─── Extracted records
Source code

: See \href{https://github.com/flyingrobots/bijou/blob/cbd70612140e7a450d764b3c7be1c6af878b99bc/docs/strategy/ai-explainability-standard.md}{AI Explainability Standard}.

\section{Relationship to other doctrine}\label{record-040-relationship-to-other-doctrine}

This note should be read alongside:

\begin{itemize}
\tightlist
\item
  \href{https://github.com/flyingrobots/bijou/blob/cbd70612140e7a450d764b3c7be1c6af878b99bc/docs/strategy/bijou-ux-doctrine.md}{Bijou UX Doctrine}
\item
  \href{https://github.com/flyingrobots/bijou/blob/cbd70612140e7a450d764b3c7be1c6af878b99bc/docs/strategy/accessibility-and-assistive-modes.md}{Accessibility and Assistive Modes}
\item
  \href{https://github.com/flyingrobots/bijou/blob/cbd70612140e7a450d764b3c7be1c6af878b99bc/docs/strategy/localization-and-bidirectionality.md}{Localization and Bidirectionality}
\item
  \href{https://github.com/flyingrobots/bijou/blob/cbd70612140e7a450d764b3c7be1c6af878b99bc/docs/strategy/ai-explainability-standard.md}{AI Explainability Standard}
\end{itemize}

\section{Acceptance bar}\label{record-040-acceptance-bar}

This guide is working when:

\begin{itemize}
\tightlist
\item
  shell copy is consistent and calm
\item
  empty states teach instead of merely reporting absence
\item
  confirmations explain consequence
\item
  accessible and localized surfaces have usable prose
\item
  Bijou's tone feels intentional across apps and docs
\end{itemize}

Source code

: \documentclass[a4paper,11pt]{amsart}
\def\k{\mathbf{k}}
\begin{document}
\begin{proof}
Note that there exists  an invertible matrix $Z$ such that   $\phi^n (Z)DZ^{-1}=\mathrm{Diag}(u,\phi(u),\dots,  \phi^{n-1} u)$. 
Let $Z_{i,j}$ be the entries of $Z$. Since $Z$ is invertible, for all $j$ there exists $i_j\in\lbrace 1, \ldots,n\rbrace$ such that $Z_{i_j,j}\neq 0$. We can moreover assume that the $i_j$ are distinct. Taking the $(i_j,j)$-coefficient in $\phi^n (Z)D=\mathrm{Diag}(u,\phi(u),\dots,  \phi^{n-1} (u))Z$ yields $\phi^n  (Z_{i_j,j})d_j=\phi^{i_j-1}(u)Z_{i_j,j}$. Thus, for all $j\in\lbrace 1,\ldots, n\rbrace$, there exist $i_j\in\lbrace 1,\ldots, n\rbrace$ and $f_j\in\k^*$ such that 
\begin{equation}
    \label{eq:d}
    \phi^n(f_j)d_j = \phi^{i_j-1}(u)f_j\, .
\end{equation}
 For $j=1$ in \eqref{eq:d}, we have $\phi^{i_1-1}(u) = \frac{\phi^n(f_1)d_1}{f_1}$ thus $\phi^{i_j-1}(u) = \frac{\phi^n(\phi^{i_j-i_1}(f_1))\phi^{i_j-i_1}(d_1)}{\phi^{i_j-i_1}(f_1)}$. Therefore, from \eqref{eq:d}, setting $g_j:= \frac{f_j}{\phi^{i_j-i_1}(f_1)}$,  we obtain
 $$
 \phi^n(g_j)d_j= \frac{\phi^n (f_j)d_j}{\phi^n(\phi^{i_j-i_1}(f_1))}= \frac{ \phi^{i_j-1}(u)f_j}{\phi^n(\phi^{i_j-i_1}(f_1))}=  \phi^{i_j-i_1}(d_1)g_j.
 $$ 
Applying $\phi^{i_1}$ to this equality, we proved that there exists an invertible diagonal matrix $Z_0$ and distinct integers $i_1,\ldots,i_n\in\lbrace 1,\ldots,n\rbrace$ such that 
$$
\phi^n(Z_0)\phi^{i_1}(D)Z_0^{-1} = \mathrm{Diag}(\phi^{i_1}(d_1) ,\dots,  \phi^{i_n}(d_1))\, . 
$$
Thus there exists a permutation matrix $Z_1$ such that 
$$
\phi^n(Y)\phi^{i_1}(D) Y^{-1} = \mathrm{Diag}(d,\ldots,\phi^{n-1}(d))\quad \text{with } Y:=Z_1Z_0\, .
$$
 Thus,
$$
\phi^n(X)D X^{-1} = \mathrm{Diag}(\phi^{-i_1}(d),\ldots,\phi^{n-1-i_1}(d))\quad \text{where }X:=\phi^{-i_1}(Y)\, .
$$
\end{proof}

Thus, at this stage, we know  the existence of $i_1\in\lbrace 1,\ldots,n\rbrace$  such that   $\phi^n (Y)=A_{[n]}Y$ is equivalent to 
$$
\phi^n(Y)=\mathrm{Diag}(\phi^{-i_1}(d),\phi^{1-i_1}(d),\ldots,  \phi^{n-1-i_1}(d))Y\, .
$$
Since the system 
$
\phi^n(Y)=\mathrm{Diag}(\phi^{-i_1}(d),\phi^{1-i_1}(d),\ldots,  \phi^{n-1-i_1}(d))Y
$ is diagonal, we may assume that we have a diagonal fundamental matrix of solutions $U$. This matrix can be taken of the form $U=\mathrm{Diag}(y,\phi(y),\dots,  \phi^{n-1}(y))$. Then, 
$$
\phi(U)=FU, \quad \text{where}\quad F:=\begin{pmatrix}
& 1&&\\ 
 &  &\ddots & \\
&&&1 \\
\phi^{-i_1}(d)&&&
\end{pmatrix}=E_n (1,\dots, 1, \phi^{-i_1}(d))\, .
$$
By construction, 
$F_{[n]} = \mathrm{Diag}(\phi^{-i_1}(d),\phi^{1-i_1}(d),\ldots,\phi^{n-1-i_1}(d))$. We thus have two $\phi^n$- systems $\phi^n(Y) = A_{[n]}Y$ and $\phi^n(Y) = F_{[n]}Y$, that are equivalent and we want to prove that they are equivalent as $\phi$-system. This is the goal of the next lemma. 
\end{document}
──────
What is being asked => In the records above, find each line holding "exists" and copy it.

Result for this task =>
Note that there exists  an invertible matrix $Z$ such that   $\phi^n (Z)DZ^{-1}=\mathrm{Diag}(u,\phi(u),\dots,  \phi^{n-1} u)$. 
Let $Z_{i,j}$ be the entries of $Z$. Since $Z$ is invertible, for all $j$ there exists $i_j\in\lbrace 1, \ldots,n\rbrace$ such that $Z_{i_j,j}\neq 0$. We can moreover assume that the $i_j$ are distinct. Taking the $(i_j,j)$-coefficient in $\phi^n (Z)D=\mathrm{Diag}(u,\phi(u),\dots,  \phi^{n-1} (u))Z$ yields $\phi^n  (Z_{i_j,j})d_j=\phi^{i_j-1}(u)Z_{i_j,j}$. Thus, for all $j\in\lbrace 1,\ldots, n\rbrace$, there exist $i_j\in\lbrace 1,\ldots, n\rbrace$ and $f_j\in\k^*$ such that 
Applying $\phi^{i_1}$ to this equality, we proved that there exists an invertible diagonal matrix $Z_0$ and distinct integers $i_1,\ldots,i_n\in\lbrace 1,\ldots,n\rbrace$ such that 
Thus there exists a permutation matrix $Z_1$ such that 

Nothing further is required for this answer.